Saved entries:
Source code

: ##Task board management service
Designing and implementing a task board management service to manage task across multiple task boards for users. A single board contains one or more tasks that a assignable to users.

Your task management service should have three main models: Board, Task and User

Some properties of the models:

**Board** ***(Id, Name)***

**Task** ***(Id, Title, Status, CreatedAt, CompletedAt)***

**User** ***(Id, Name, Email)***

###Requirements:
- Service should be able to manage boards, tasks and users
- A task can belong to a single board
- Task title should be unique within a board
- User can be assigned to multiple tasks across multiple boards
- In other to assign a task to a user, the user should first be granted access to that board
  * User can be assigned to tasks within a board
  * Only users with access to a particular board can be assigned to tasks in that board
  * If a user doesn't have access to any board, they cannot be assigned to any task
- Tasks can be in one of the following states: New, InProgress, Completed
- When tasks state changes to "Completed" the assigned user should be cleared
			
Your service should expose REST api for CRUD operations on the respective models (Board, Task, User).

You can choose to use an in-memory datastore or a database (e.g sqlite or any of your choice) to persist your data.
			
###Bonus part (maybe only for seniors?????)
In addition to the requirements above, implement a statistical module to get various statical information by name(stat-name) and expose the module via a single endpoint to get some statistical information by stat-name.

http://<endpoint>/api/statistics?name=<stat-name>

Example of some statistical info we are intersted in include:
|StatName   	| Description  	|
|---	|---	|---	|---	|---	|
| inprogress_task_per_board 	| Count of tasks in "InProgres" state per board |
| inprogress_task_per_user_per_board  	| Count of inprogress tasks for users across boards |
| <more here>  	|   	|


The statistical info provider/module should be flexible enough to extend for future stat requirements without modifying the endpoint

- Task objective:
Each entry above needs to be retyped exactly as it appears.

- Output for this task:
Source code

: ##Task board management service
Designing and implementing a task board management service to manage task across multiple task boards for users. A single board contains one or more tasks that a assignable to users.

Your task management service should have three main models: Board, Task and User

Some properties of the models:

**Board** ***(Id, Name)***

**Task** ***(Id, Title, Status, CreatedAt, CompletedAt)***

**User** ***(Id, Name, Email)***

###Requirements:
- Service should be able to manage boards, tasks and users
- A task can belong to a single board
- Task title should be unique within a board
- User can be assigned to multiple tasks across multiple boards
- In other to assign a task to a user, the user should first be granted access to that board
  * User can be assigned to tasks within a board
  * Only users with access to a particular board can be assigned to tasks in that board
  * If a user doesn't have access to any board, they cannot be assigned to any task
- Tasks can be in one of the following states: New, InProgress, Completed
- When tasks state changes to "Completed" the assigned user should be cleared
			
Your service should expose REST api for CRUD operations on the respective models (Board, Task, User).

You can choose to use an in-memory datastore or a database (e.g sqlite or any of your choice) to persist your data.
			
###Bonus part (maybe only for seniors?????)
In addition to the requirements above, implement a statistical module to get various statical information by name(stat-name) and expose the module via a single endpoint to get some statistical information by stat-name.

http://<endpoint>/api/statistics?name=<stat-name>

Example of some statistical info we are intersted in include:
|StatName   	| Description  	|
|---	|---	|---	|---	|---	|
| inprogress_task_per_board 	| Count of tasks in "InProgres" state per board |
| inprogress_task_per_user_per_board  	| Count of inprogress tasks for users across boards |
| <more here>  	|   	|


The statistical info provider/module should be flexible enough to extend for future stat requirements without modifying the endpoint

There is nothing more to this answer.